Look over the lines below. Report each one that includes the string "configured".

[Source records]
......
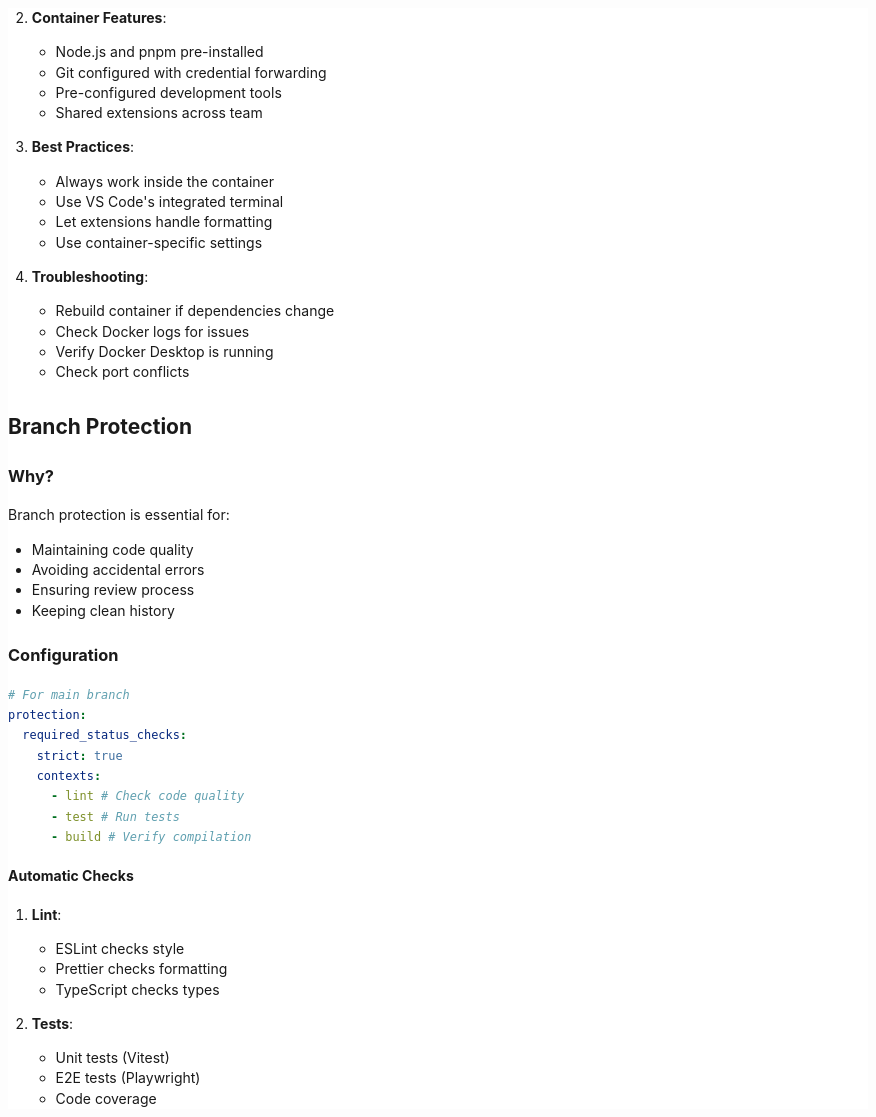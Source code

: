 2. **Container Features**:

   - Node.js and pnpm pre-installed
   - Git configured with credential forwarding
   - Pre-configured development tools
   - Shared extensions across team

3. **Best Practices**:

   - Always work inside the container
   - Use VS Code's integrated terminal
   - Let extensions handle formatting
   - Use container-specific settings

4. **Troubleshooting**:
   - Rebuild container if dependencies change
   - Check Docker logs for issues
   - Verify Docker Desktop is running
   - Check port conflicts

## Branch Protection

### Why?

Branch protection is essential for:

- Maintaining code quality
- Avoiding accidental errors
- Ensuring review process
- Keeping clean history

### Configuration

```yaml
# For main branch
protection:
  required_status_checks:
    strict: true
    contexts:
      - lint # Check code quality
      - test # Run tests
      - build # Verify compilation
```

#### Automatic Checks

1. **Lint**:

   - ESLint checks style
   - Prettier checks formatting
   - TypeScript checks types

2. **Tests**:

   - Unit tests (Vitest)
   - E2E tests (Playwright)
   - Code coverage
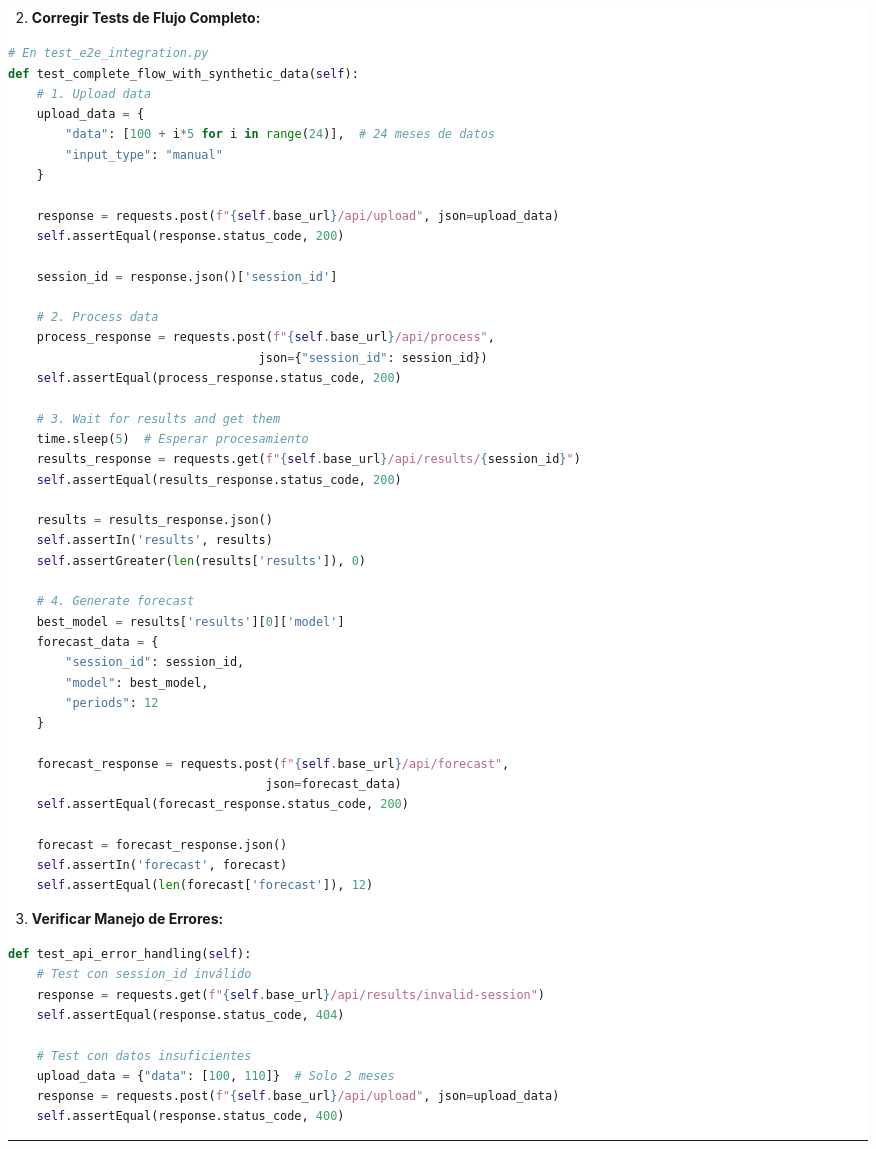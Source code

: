 2. **Corregir Tests de Flujo Completo:**

```python
# En test_e2e_integration.py
def test_complete_flow_with_synthetic_data(self):
    # 1. Upload data
    upload_data = {
        "data": [100 + i*5 for i in range(24)],  # 24 meses de datos
        "input_type": "manual"
    }

    response = requests.post(f"{self.base_url}/api/upload", json=upload_data)
    self.assertEqual(response.status_code, 200)

    session_id = response.json()['session_id']

    # 2. Process data
    process_response = requests.post(f"{self.base_url}/api/process",
                                   json={"session_id": session_id})
    self.assertEqual(process_response.status_code, 200)

    # 3. Wait for results and get them
    time.sleep(5)  # Esperar procesamiento
    results_response = requests.get(f"{self.base_url}/api/results/{session_id}")
    self.assertEqual(results_response.status_code, 200)

    results = results_response.json()
    self.assertIn('results', results)
    self.assertGreater(len(results['results']), 0)

    # 4. Generate forecast
    best_model = results['results'][0]['model']
    forecast_data = {
        "session_id": session_id,
        "model": best_model,
        "periods": 12
    }

    forecast_response = requests.post(f"{self.base_url}/api/forecast",
                                    json=forecast_data)
    self.assertEqual(forecast_response.status_code, 200)

    forecast = forecast_response.json()
    self.assertIn('forecast', forecast)
    self.assertEqual(len(forecast['forecast']), 12)
```

3. **Verificar Manejo de Errores:**

```python
def test_api_error_handling(self):
    # Test con session_id inválido
    response = requests.get(f"{self.base_url}/api/results/invalid-session")
    self.assertEqual(response.status_code, 404)

    # Test con datos insuficientes
    upload_data = {"data": [100, 110]}  # Solo 2 meses
    response = requests.post(f"{self.base_url}/api/upload", json=upload_data)
    self.assertEqual(response.status_code, 400)
```

---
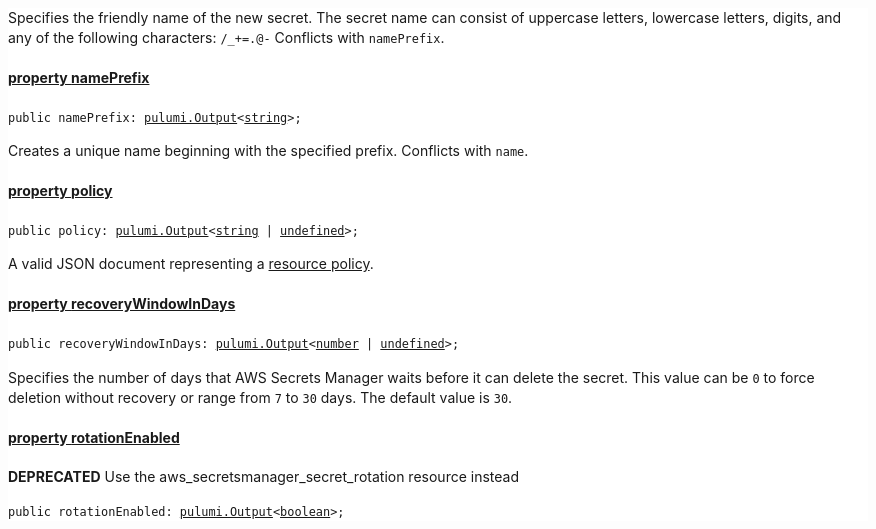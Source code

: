Specifies the friendly name of the new secret. The secret name can consist of uppercase letters, lowercase letters, digits, and any of the following characters: `/_+=.@-` Conflicts with `namePrefix`.

<h4 class="pdoc-member-header" id="Secret-namePrefix">
<a class="pdoc-child-name" href="https://github.com/pulumi/pulumi-aws/blob/3fe1b6f7837e9052ee161f972e63a34dd2fcc624/sdk/nodejs/secretsmanager/secret.ts#L89">property <b>namePrefix</b></a>
</h4>

<pre class="highlight"><code><span class='kd'>public </span>namePrefix: <a href='/docs/reference/pkg/nodejs/pulumi/pulumi/#Output'>pulumi.Output</a>&lt;<span class='kd'><a href='https://developer.mozilla.org/en-US/docs/Web/JavaScript/Reference/Global_Objects/String'>string</a></span>&gt;;</code></pre>

Creates a unique name beginning with the specified prefix. Conflicts with `name`.

<h4 class="pdoc-member-header" id="Secret-policy">
<a class="pdoc-child-name" href="https://github.com/pulumi/pulumi-aws/blob/3fe1b6f7837e9052ee161f972e63a34dd2fcc624/sdk/nodejs/secretsmanager/secret.ts#L93">property <b>policy</b></a>
</h4>

<pre class="highlight"><code><span class='kd'>public </span>policy: <a href='/docs/reference/pkg/nodejs/pulumi/pulumi/#Output'>pulumi.Output</a>&lt;<span class='kd'><a href='https://developer.mozilla.org/en-US/docs/Web/JavaScript/Reference/Global_Objects/String'>string</a></span> | <span class='kd'><a href='https://developer.mozilla.org/en-US/docs/Web/JavaScript/Reference/Global_Objects/undefined'>undefined</a></span>&gt;;</code></pre>

A valid JSON document representing a [resource policy](https://docs.aws.amazon.com/secretsmanager/latest/userguide/auth-and-access_resource-based-policies.html).

<h4 class="pdoc-member-header" id="Secret-recoveryWindowInDays">
<a class="pdoc-child-name" href="https://github.com/pulumi/pulumi-aws/blob/3fe1b6f7837e9052ee161f972e63a34dd2fcc624/sdk/nodejs/secretsmanager/secret.ts#L97">property <b>recoveryWindowInDays</b></a>
</h4>

<pre class="highlight"><code><span class='kd'>public </span>recoveryWindowInDays: <a href='/docs/reference/pkg/nodejs/pulumi/pulumi/#Output'>pulumi.Output</a>&lt;<span class='kd'><a href='https://developer.mozilla.org/en-US/docs/Web/JavaScript/Reference/Global_Objects/Number'>number</a></span> | <span class='kd'><a href='https://developer.mozilla.org/en-US/docs/Web/JavaScript/Reference/Global_Objects/undefined'>undefined</a></span>&gt;;</code></pre>

Specifies the number of days that AWS Secrets Manager waits before it can delete the secret. This value can be `0` to force deletion without recovery or range from `7` to `30` days. The default value is `30`.

<h4 class="pdoc-member-header" id="Secret-rotationEnabled">
<a class="pdoc-child-name" href="https://github.com/pulumi/pulumi-aws/blob/3fe1b6f7837e9052ee161f972e63a34dd2fcc624/sdk/nodejs/secretsmanager/secret.ts#L103">property <b>rotationEnabled</b></a>
</h4>

<div class="note note-deprecated">
<i class="fas fa-exclamation-triangle pr-2"></i><strong>DEPRECATED</strong>
Use the aws_secretsmanager_secret_rotation resource instead
</div>
<pre class="highlight"><code><span class='kd'>public </span>rotationEnabled: <a href='/docs/reference/pkg/nodejs/pulumi/pulumi/#Output'>pulumi.Output</a>&lt;<span class='kd'><a href='https://developer.mozilla.org/en-US/docs/Web/JavaScript/Reference/Global_Objects/Boolean'>boolean</a></span>&gt;;</code></pre>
......
PROBLEM SOLUTION
   - Git configured with credential forwarding
   - Pre-configured development tools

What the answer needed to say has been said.